Spring/Summer 2021 Featured Research Profile
GU economists hold serve: New research by a team of GCER Fellows and grad students show how Federer, Djokovic, and Nadal can up their game.
Are the world’s best tennis pros playing winning strategies? In their recent paper, “Disequilibrium Play in Tennis” a team of Georgetown faculty and grad students, Axel Anderson, Jeremy Rosen, John Rust, and Kin-Ping Wong, conclude otherwise. They analyze the serve directions of top pros such as Roger Federer, Rafael Nadal, and Nolan Djokovic and conclude that by changing the directions they serve to, these pros can significantly increase their probability of winning the game. For example, they predict that by merely changing serve directions at different stages of the game, Roger Federer could increase his probability of winning the service game when serving to Rafael Nadal from 82% under Federer’s current serve strategy to 89% under the authors’ calculated “best response” serve strategy. For Djokovic serving to Nadal, the authors predict that Djokovic could increase his service game win chance from 84% to 93%.
Tennis serves are made to three key directions: “wide”, “to the body” or “down the T” and these serve directions are recorded for thousands of tennis matches in an online database called the Match Charting Project. The authors analyzed the probability that a given server wins a tennis game conditional on serving to different directions using this database. A key prediction of game theory, von Neumann’s celebrated Minimax Theorem, predicts that if a server randomizes across different serve directions, then the probability of winning conditional on serving to each of the three directions must be the same. The authors’ show that this fails to hold in tennis matches between top pro players, and then use dynamic programming to calculate the chances of winning with an optimal serve strategy given the observed win chances in the data. Even though the increase in the overall probability of winning the tennis game from serving to the direction with the highest win probability is small at any particular stage of the game, a best response strategy that consistently exploits these “one shot deviations” over all possible states in the game of tennis, results in cumulative increase in the probability of winning the overall game at the start of a tennis game that is much more significant, as the numerical predictions shown above indicate.

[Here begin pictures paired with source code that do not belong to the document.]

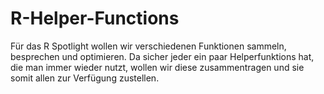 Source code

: # R-Helper-Functions
Für das R Spotlight wollen wir verschiedenen Funktionen sammeln, besprechen und optimieren.  Da sicher jeder ein paar Helperfunktions hat, die man immer wieder nutzt, wollen wir diese zusammentragen und sie somit allen zur Verfügung zustellen.
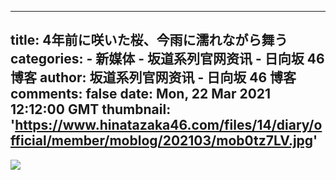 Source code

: 
---
title: 4年前に咲いた桜、今雨に濡れながら舞う
categories: 
    - 新媒体
    - 坂道系列官网资讯 - 日向坂 46 博客
author: 坂道系列官网资讯 - 日向坂 46 博客
comments: false
date: Mon, 22 Mar 2021 12:12:00 GMT
thumbnail: 'https://www.hinatazaka46.com/files/14/diary/official/member/moblog/202103/mob0tz7LV.jpg'
---

<div>   
<img src="https://www.hinatazaka46.com/files/14/diary/official/member/moblog/202103/mob0tz7LV.jpg" referrerpolicy="no-referrer">  
</div>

The size of the estimated increase in win chances contradicts a main prediction of traditional “rational” economic theory, namely that high ability, highly motivated economic agents should behave in accordance with game theory and its prediction that their strategies should constitute a Nash equilibrium. That is, there is no “deviation strategy” that should result in a higher payoff for any of the players in a game. The authors’ analysis suggests one possible explanation for their finding: namely, that professional tennis players have a distorted “mental model” of their own strengths and weaknesses and those of their opponent. The rapidly growing industry of “sports analytics” may help professional tennis players to adopt a more accurate statistical understanding of their own play and those of their opponents, and might ultimately lead to play that is more consistent with the predictions of von Neumanm’s Minimax Theorem, which is a special case (applied to two-person constant sum games) of the more general concept of Nash equilibrium in multiplayer, potentially non-constant sum games.